- Required action
Which lines below contain the word "Fourier"? Copy each one.

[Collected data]
-------------------------

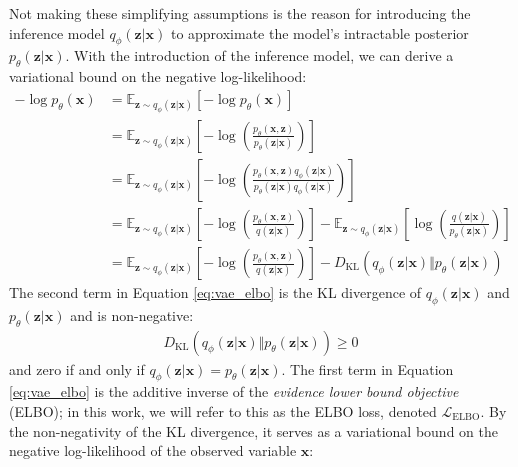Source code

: \documentclass[ oneside,%
                    author={George Herbert},
                    degree={MSci},
                     title={Diffusion Models for Time-Evolving Precipitation Fields},
                  subtitle={}]{dissertation}
\begin{document}
Not making these simplifying assumptions is the reason for introducing the inference model $q_\phi(\mathbf{z}|\mathbf{x})$ to approximate the model's intractable posterior $p_\theta(\mathbf{z}|\mathbf{x})$. With the introduction of the inference model, we can derive a variational bound on the negative log-likelihood:
\begin{align}
      -\log p_\theta(\mathbf{x})&=\mathbb{E}_{\mathbf{z}\sim q_\phi(\mathbf{z}|\mathbf{x})}\left[-\log p_\theta(\mathbf{x})\right]\\
      &=\mathbb{E}_{\mathbf{z}\sim q_\phi(\mathbf{z}|\mathbf{x})}\left[-\log\left(\frac{p_\theta(\mathbf{x},\mathbf{z})}{p_\theta(\mathbf{z}|\mathbf{x})}\right)\right]\\
      &=\mathbb{E}_{\mathbf{z}\sim q_\phi(\mathbf{z}|\mathbf{x})}\left[-\log\left(\frac{p_\theta(\mathbf{x},\mathbf{z})q_\phi(\mathbf{z}|\mathbf{x})}{p_\theta(\mathbf{z}|\mathbf{x})q_\phi(\mathbf{z}|\mathbf{x})}\right)\right]\\
      &=\mathbb{E}_{\mathbf{z}\sim q_\phi(\mathbf{z}|\mathbf{x})}\left[-\log\left(\frac{p_\theta(\mathbf{x},\mathbf{z})}{q(\mathbf{z}|\mathbf{x})}\right)\right]-\mathbb{E}_{\mathbf{z}\sim q_\phi(\mathbf{z}|\mathbf{x})}\left[\log\left(\frac{q(\mathbf{z}|\mathbf{x})}{p_\theta(\mathbf{z}|\mathbf{x})}\right)\right]\\
      &=\mathbb{E}_{\mathbf{z}\sim q_\phi(\mathbf{z}|\mathbf{x})}\left[-\log\left(\frac{p_\theta(\mathbf{x},\mathbf{z})}{q(\mathbf{z}|\mathbf{x})}\right)\right]-D_{\mathrm{KL}}(q_\phi(\mathbf{z}|\mathbf{x})\Vert p_\theta(\mathbf{z}|\mathbf{x}))
      \label{eq:vae_elbo}
\end{align}
The second term in Equation \ref{eq:vae_elbo} is the KL divergence of $q_\phi(\mathbf{z}|\mathbf{x})$ and $p_\theta(\mathbf{z}|\mathbf{x})$ and is non-negative:
\begin{align}
      D_{\mathrm{KL}}(q_\phi(\mathbf{z}|\mathbf{x})\Vert p_\theta(\mathbf{z}|\mathbf{x}))\ge 0
\end{align}
and zero if and only if $q_\phi(\mathbf{z}|\mathbf{x})=p_\theta(\mathbf{z}|\mathbf{x})$. The first term in Equation \ref{eq:vae_elbo} is the additive inverse of the \textit{evidence lower bound objective} (ELBO); in this work, we will refer to this as the ELBO loss, denoted $\mathcal{L}_{\mathrm{ELBO}}$. By the non-negativity of the KL divergence, it serves as a variational bound on the negative log-likelihood of the observed variable $\mathbf{x}$:
\end{document}

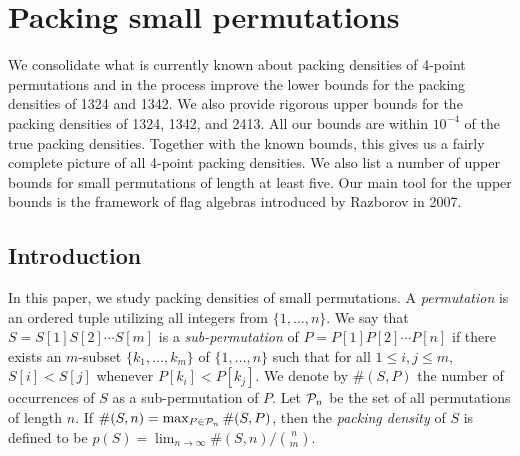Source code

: \chapter{Packing small permutations}
\label{chap:packsmall}
We consolidate what is currently known about packing densities of 4-point permutations and in the process improve the lower bounds for the packing densities of 1324 and 1342. We also provide rigorous upper bounds for the packing densities of 1324, 1342, and 2413. All our bounds are within $10^{-4}$ of the true packing densities. Together with the known bounds, this gives us a fairly complete picture of all 4-point packing densities. We also list a number of upper bounds for small permutations of length at least five. Our main tool for the upper bounds is the framework of flag algebras introduced by Razborov in 2007.




\section{Introduction}
\label{sec:intro}

In this paper, we study packing densities of small permutations. A \emph{permutation} is an ordered tuple utilizing all integers from $\{1,\ldots,n\}$. We say that $S = S[1]S[2]\cdots S[m] $ is a \emph{sub-permutation} of $P=P[1]P[2]\cdots P[n]$ if there exists an $m$-subset $\{k_1,\ldots,k_m\}$ of $\{1,\ldots,n\}$ such that for all $1 \leq i,j \leq m$, $S[i] < S[j]$ whenever $P[k_i] < P[k_j]$. We denote by $\#(S,P)$ the number of occurrences of $S$ as a sub-permutation of $P$. Let $\P_n$ be the set of all permutations of length $n$. If $\#(S,n) = \max_{P \in \P_n}\#(S,P)$, then the \emph{packing density} of $S$ is defined to be $p(S) = \lim_{n\to\infty} \#(S,n)/\binom{n}{m}.$



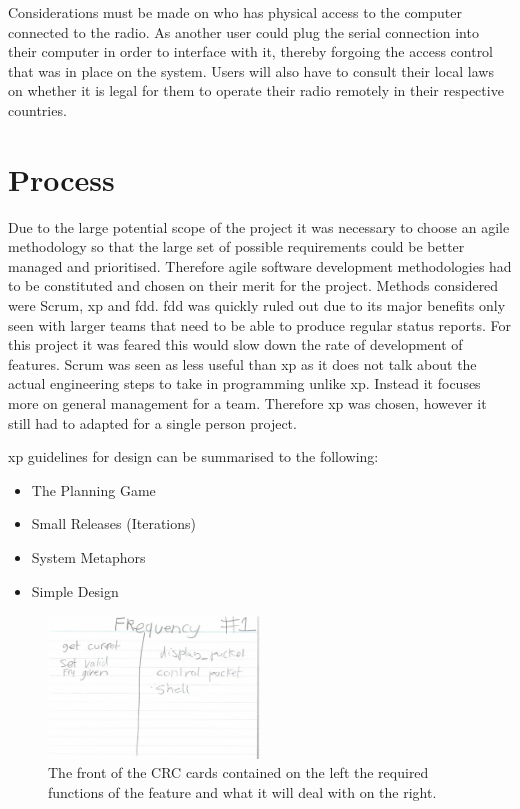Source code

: Considerations must be made on who has physical access to the computer connected to the radio. As another user could plug the serial connection into their computer in order to interface with it, thereby forgoing the access control that was in place on the system. Users will also have to consult their local laws on whether it is legal for them to operate their radio remotely in their respective countries. 

\section{Process}
Due to the large potential scope of the project it was necessary to choose an agile methodology so that the large set of possible requirements could be better managed and prioritised. Therefore agile software development methodologies had to be constituted and chosen on their merit for the project. Methods considered were Scrum, \gls{xp} and \gls{fdd}. \gls{fdd} was quickly ruled out due to its major benefits only seen with larger teams that need to be able to produce regular status reports. For this project it was feared this would slow down the rate of development of features. Scrum was seen as less useful than \gls{xp} as it does not talk about the actual engineering steps to take in programming unlike \gls{xp}. Instead it focuses more on general management for a team. Therefore \gls{xp}\cite{extreme_programming} was chosen, however it still had to adapted for a single person project.

\gls{xp} guidelines for design can be summarised to the following\cite{xp}:
\begin{itemize}
    \item The Planning Game
    \item Small Releases (Iterations)
    \item System Metaphors
    \item Simple Design 	
\end{itemize}

\begin{figure}
    \centering
    \includegraphics[width=0.5\textwidth]{img/crc_front}
    \caption[CRC front]{The front of the CRC cards contained on the left the required functions of the feature and what it will deal with on the right.}
    \label{fig:crc_front}
\end{figure}

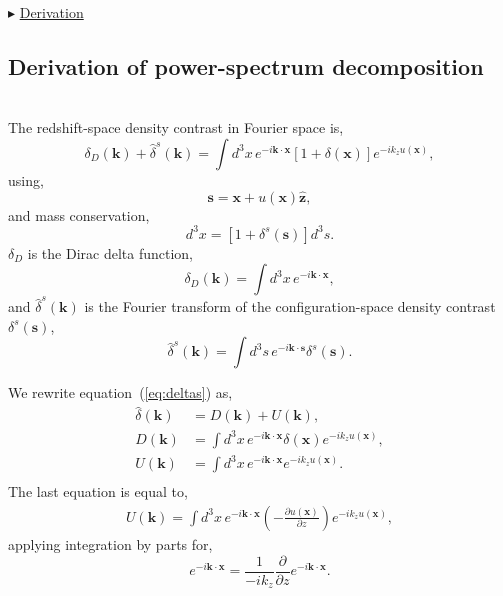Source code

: \documentclass[a4paper,11pt, fleqn]{article}
\begin{document}
\vspace{10mm}
$\blacktriangleright$ \hyperlink{sec:decomposed-power-derivation}{Derivation}

%
\newpage
\subsection{Derivation of power-spectrum decomposition}
\label{sec:decomposed-power-derivation}\quad\\

The redshift-space density contrast in Fourier space is,
%
\begin{equation}
  \label{eq:deltas}
  \delta_D(\bm{k}) + \hat{\delta}^s(\bm{k}) = \int \! d^3 x \, e^{-i\bm{k}\cdot\bm{x}} [1 + \delta(\bm{x})] e^{-ik_z u(\bm{x})},
\end{equation}
%
using,
%
\begin{equation}
  \bm{s} = \bm{x} + u(\bm{x}) \hat{\bm{z}},
\end{equation}
%
and mass conservation,
%
\begin{equation}
  [1 + \delta(\bm{x})] d^3 x = [1 + \delta^s(\bm{s})] d^3 s.
\end{equation}
%
$\delta_D$ is the Dirac delta function,
%
\begin{equation}
  \delta_D(\bm{k}) = \int\! d^3 x \, e^{-i\bm{k}\cdot\bm{x}},
\end{equation}
and $\hat{\delta}^s(\bm{k})$ is the Fourier transform of the
configuration-space density contrast $\delta^s(\bm{s})$,
%
\begin{equation}
  \hat{\delta}^s(\bm{k}) = \int \! d^3 s \,
                           e^{-i\bm{k}\cdot\bm{s}} \delta^s(\bm{s}).
\end{equation}

\vspace{10mm}
We rewrite equation~(\ref{eq:deltas}) as,
%
\begin{align}
  \hat{\delta}(\bm{k}) &= D(\bm{k}) + U(\bm{k}),\\
  D(\bm{k}) &= \int \! d^3 x \, e^{-i\bm{k}\cdot\bm{x}} \delta(\bm{x})
               e^{-ik_z u(\bm{x})},\\
  U(\bm{k}) &= \int \! d^3 x \, e^{-i\bm{k}\cdot\bm{x}}
                              e^{-ik_z u(\bm{x})}.\\
\end{align}
%
The last equation is equal to,
%
\begin{equation}\begin{split}
  U(\bm{k}) = \int\! d^3 x \, e^{-i \bm{k}\cdot\bm{x}}
              \left( - \frac{\partial u(\bm{x})}{\partial z} \right)
              e^{-ik_z u(\bm{x})},
\end{split}\end{equation}
applying integration by parts for,
\begin{equation}
  e^{-i \bm{k}\cdot\bm{x}} = \frac{1}{-ik_z}
  \frac{\partial}{\partial z} e^{-i \bm{k}\cdot\bm{x}}.
\end{equation}
\end{document}
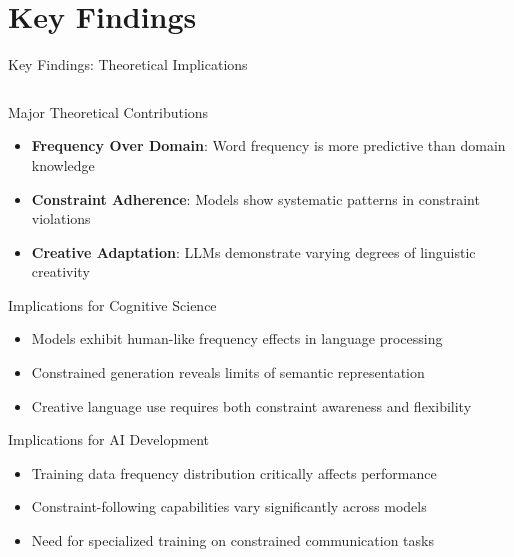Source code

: \documentclass[aspectratio=169]{beamer}
\begin{document}
\section{Key Findings}

\begin{frame}{Key Findings: Theoretical Implications}
\begin{columns}[c]
\begin{column}{0.5\textwidth}
\begin{alertblock}{Major Theoretical Contributions}
\begin{itemize}
    \item \textbf{Frequency Over Domain}: Word frequency is more predictive than domain knowledge
    \item \textbf{Constraint Adherence}: Models show systematic patterns in constraint violations
    \item \textbf{Creative Adaptation}: LLMs demonstrate varying degrees of linguistic creativity
\end{itemize}
\end{alertblock}

\begin{block}{Implications for Cognitive Science}
\begin{itemize}
    \item Models exhibit human-like frequency effects in language processing
    \item Constrained generation reveals limits of semantic representation
    \item Creative language use requires both constraint awareness and flexibility
\end{itemize}
\end{block}

\begin{block}{Implications for AI Development}
\begin{itemize}
    \item Training data frequency distribution critically affects performance
    \item Constraint-following capabilities vary significantly across models
    \item Need for specialized training on constrained communication tasks
\end{itemize}
\end{block}
\end{column}


\end{columns}
\end{frame}
\end{document}
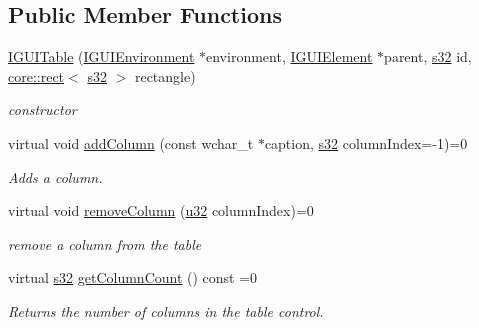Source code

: \subsection*{Public Member Functions}
\begin{DoxyCompactItemize}
\item 
\mbox{\label{classirr_1_1gui_1_1IGUITable_a5900df485398a4184ed8d8dbbd077f7e}} 
\hyperlink{classirr_1_1gui_1_1IGUITable_a5900df485398a4184ed8d8dbbd077f7e}{I\+G\+U\+I\+Table} (\hyperlink{classirr_1_1gui_1_1IGUIEnvironment}{I\+G\+U\+I\+Environment} $\ast$environment, \hyperlink{classirr_1_1gui_1_1IGUIElement}{I\+G\+U\+I\+Element} $\ast$parent, \hyperlink{namespaceirr_ac66849b7a6ed16e30ebede579f9b47c6}{s32} id, \hyperlink{classirr_1_1core_1_1rect}{core\+::rect}$<$ \hyperlink{namespaceirr_ac66849b7a6ed16e30ebede579f9b47c6}{s32} $>$ rectangle)
\begin{DoxyCompactList}\small\item\em constructor \end{DoxyCompactList}\item 
virtual void \hyperlink{classirr_1_1gui_1_1IGUITable_a6ae4360ca563f13a178e69653187e7f6}{add\+Column} (const wchar\+\_\+t $\ast$caption, \hyperlink{namespaceirr_ac66849b7a6ed16e30ebede579f9b47c6}{s32} column\+Index=-\/1)=0
\begin{DoxyCompactList}\small\item\em Adds a column. \end{DoxyCompactList}\item 
\mbox{\label{classirr_1_1gui_1_1IGUITable_a3b86aae404cf9afbbba0fe72dfc56ca4}} 
virtual void \hyperlink{classirr_1_1gui_1_1IGUITable_a3b86aae404cf9afbbba0fe72dfc56ca4}{remove\+Column} (\hyperlink{namespaceirr_a0416a53257075833e7002efd0a18e804}{u32} column\+Index)=0
\begin{DoxyCompactList}\small\item\em remove a column from the table \end{DoxyCompactList}\item 
\mbox{\label{classirr_1_1gui_1_1IGUITable_ac8511fdab2f1d286778eb4dbf3aff22e}} 
virtual \hyperlink{namespaceirr_ac66849b7a6ed16e30ebede579f9b47c6}{s32} \hyperlink{classirr_1_1gui_1_1IGUITable_ac8511fdab2f1d286778eb4dbf3aff22e}{get\+Column\+Count} () const =0
\begin{DoxyCompactList}\small\item\em Returns the number of columns in the table control. \end{DoxyCompactList}\item 

\end{DoxyCompactItemize}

-------------------------

- Result for this task
The redshift-space density contrast in Fourier space is,
and $\hat{\delta}^s(\bm{k})$ is the Fourier transform of the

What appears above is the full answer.